Patenting Panela, Zoom Trials, Feds Defend IPR
News links for the week of Jan. 25
|Joe Mullin||Jan 30|
In my Tuesday newsletter this week, I started going through January NPE lawsuits. I’ll finish up the January cases in forthcoming letters, and will also mix in some in-depth coverage. If you’re enjoying the newsletter, please subscribe and share.
Here’s the patent news I found most interesting this week.
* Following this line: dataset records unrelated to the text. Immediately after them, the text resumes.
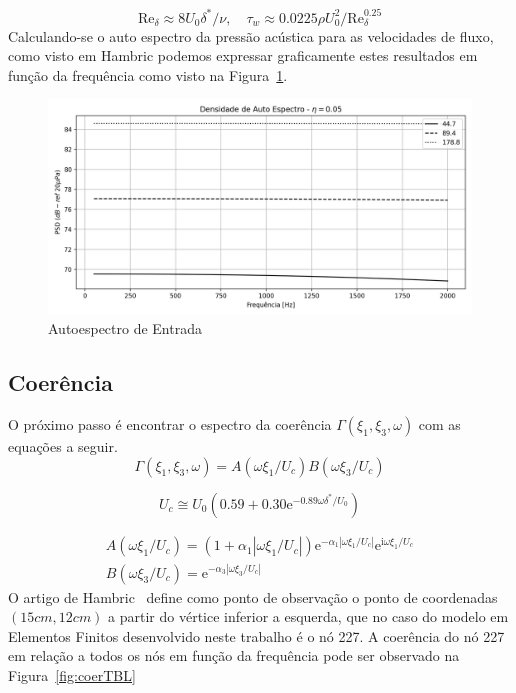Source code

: \documentclass[9pt,a4paper,twoside]{rho-class/rho}
\begin{document}
\begin{equation}
	\mathrm{Re}_\delta\approx8U_0\delta^*/\nu, \quad \tau_w\approx0.0225\rho U_0^2/\mathrm{Re}_\delta^{0.25}
\end{equation}
Calculando-se o auto espectro da pressão acústica para as velocidades de fluxo, como visto em Hambric \cite{hambricVibrationsPlatesClamped2004} podemos expressar graficamente estes resultados em função da frequência como visto na Figura~\ref{fig:psd}.
\begin{figure}[H]
	\centering
	\includegraphics[width=0.9\columnwidth]{figures/psd_vel.png}
	\caption{Autoespectro de Entrada}
	\label{fig:psd}
\end{figure}

\subsection{Coerência}

O próximo passo é encontrar o espectro da coerência $\Gamma(\xi_1,\xi_3,\omega)$ com as equações a seguir. 
\begin{equation}
	\Gamma(\xi_1,\xi_3,\omega)=A(\omega\xi_1/U_c)B(\omega\xi_3/U_c)
\end{equation}

\begin{equation}
	U_c\cong U_0(0.59+0.30\mathrm{e}^{-0.89\omega\delta^*/U_0})
\end{equation}

\begin{eqnarray}
	A(\omega\xi_1/U_c)=(1+\alpha_1|\omega\xi_1/U_c|)\mathrm{e}^{-\alpha_1|\omega\xi_1/U_c|}\mathrm{e}^{\mathrm{i}\omega\xi_1/U_c} \\
	B(\omega\xi_3/U_c)=\mathrm{e}^{-\alpha_3|\omega\xi_3/U_c|}
\end{eqnarray}
O artigo de Hambric~\cite{hambricVibrationsPlatesClamped2004} define como ponto de observação o ponto de coordenadas $(15cm, 12cm)$ a partir do vértice inferior a esquerda, que no caso do modelo em Elementos Finitos desenvolvido neste trabalho é o nó 227. A coerência do nó 227 em relação a todos os nós em função da frequência pode ser observado na Figura~\ref{fig:coerTBL}
\end{document}
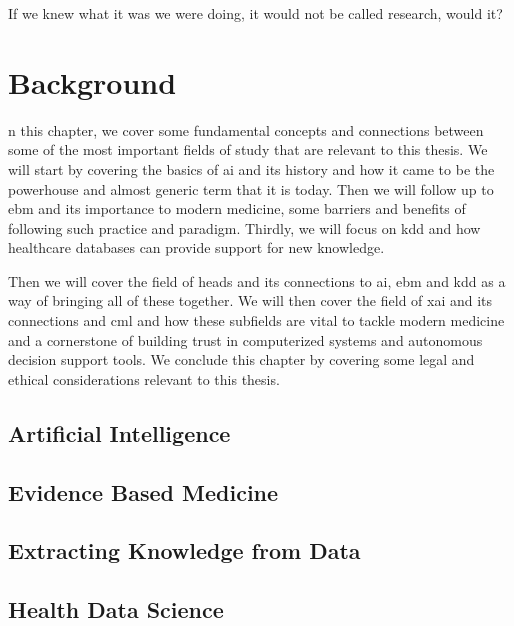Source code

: 

\begin{savequote}[75mm]
    If we knew what it was we were doing, it would not be called research, would it?
    \end{savequote}

\chapter{Background} \label{chap:sota}


n this chapter, we cover some fundamental concepts and connections between some of the most important fields of study that are relevant to this thesis. We will start by covering the basics of \ac{ai} and its history and how it came to be the powerhouse and almost generic term that it is today. Then we will follow up to \ac{ebm} and its importance to modern medicine, some barriers and benefits of following such practice and paradigm. Thirdly, we will focus on \ac{kdd} and how healthcare databases can provide support for new knowledge.

Then we will cover the field of \ac{heads} and its connections to \ac{ai}, \ac{ebm} and \ac{kdd} as a way of bringing all of these together. We will then cover the field of \ac{xai} and its connections and \ac{cml} and how these subfields are vital to tackle modern medicine and a cornerstone of building trust in computerized systems and autonomous decision support tools. We conclude this chapter by covering some legal and ethical considerations relevant to this thesis.


\section{Artificial Intelligence}\label{sec:ai}


\section{Evidence Based Medicine}\label{sec:ebm}




\section{Extracting Knowledge from Data}\label{sec:kdd}



\section{Health Data Science}\label{sec:heads}

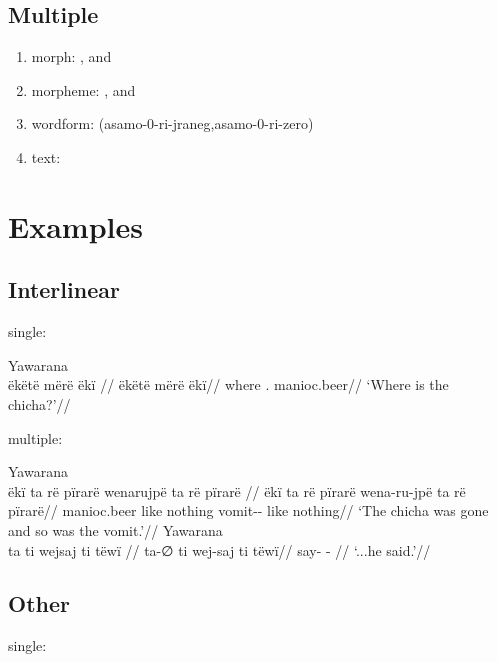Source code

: \documentclass{memoir}
\begin{document}
\subsection{Multiple}

\begin{enumerate}
\def\labelenumi{\arabic{enumi}.}
\tightlist
\item
  morph: , and 
\item
  morpheme: , and 
\item
  wordform: (asamo-0-ri-jraneg,asamo-0-ri-zero)
\item
  text:
\end{enumerate}

\section{Examples}

\subsection{Interlinear}

single:

\ex Yawarana \\
\label{ctorat-34}    \begingl
    \glpreamble  ëkëtë mërë ëkï //
    \gla ëkëtë mërë ëkï//
    \glb where . manioc.beer//
        \glft ‘Where is the chicha?’//  
    \endgl 
\xe

multiple:

\pex\label{multiigt}    \a Yawarana\\
    \label{ctorat-35}        \begingl
        \glpreamble  ëkï ta rë pïrarë wenarujpë ta rë pïrarë //
        \gla ëkï ta rë pïrarë wena-ru-jpë ta rë pïrarë//
        \glb manioc.beer like  nothing vomit-- like  nothing//
            \glft ‘The chicha was gone and so was the vomit.’//  
        \endgl 
    \a Yawarana\\
    \label{ctorat-36}        \begingl
        \glpreamble  ta ti wejsaj ti tëwï //
        \gla ta-∅ ti wej-saj ti tëwï//
        \glb say-  -  //
            \glft ‘...he said.’//  
        \endgl 
\xe

\subsection{Other}

single:
\end{document}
One of the owners of a big Colombian sugar company is trying to patent panela, a traditional unrefined sweetener that’s hundreds of years old. Colombian lawyers “would like to know how an ancestral process so richly documented in Colombia could have escaped the attention of the U.S. Patent and Trademark Office,” the NYT reports. “Not only do colonial-era records describe it in minute detail but technical universities all over the country also produce literature on panela.”
The chief concern is U.S. Patent No. 10,632,167, granted last year. A Letters Patent reader pointed out to me that the inventor, Jorge Gonzalez, has been getting sugar-processing patents for awhile. See, for instance, U.S. Patent No. 6,245,153, with an application dating to 1999. (The New York Times)
The first remote patent trial is taking place in a Seattle federal court, over Zoom. Scuf Gaming, a 350-employee Atlanta-based company, says Steam controllers made by video gaming giant Valve infringe its patent, No. 8,641,525. The co-founder of Scuf testified Tuesday that $10 per device for 1.6 million devices would be a fair royalty. Valve says they don’t infringe, and the jurors will see that clearly once they have the accused controllers in their hands. They’ll be shipped via UPS.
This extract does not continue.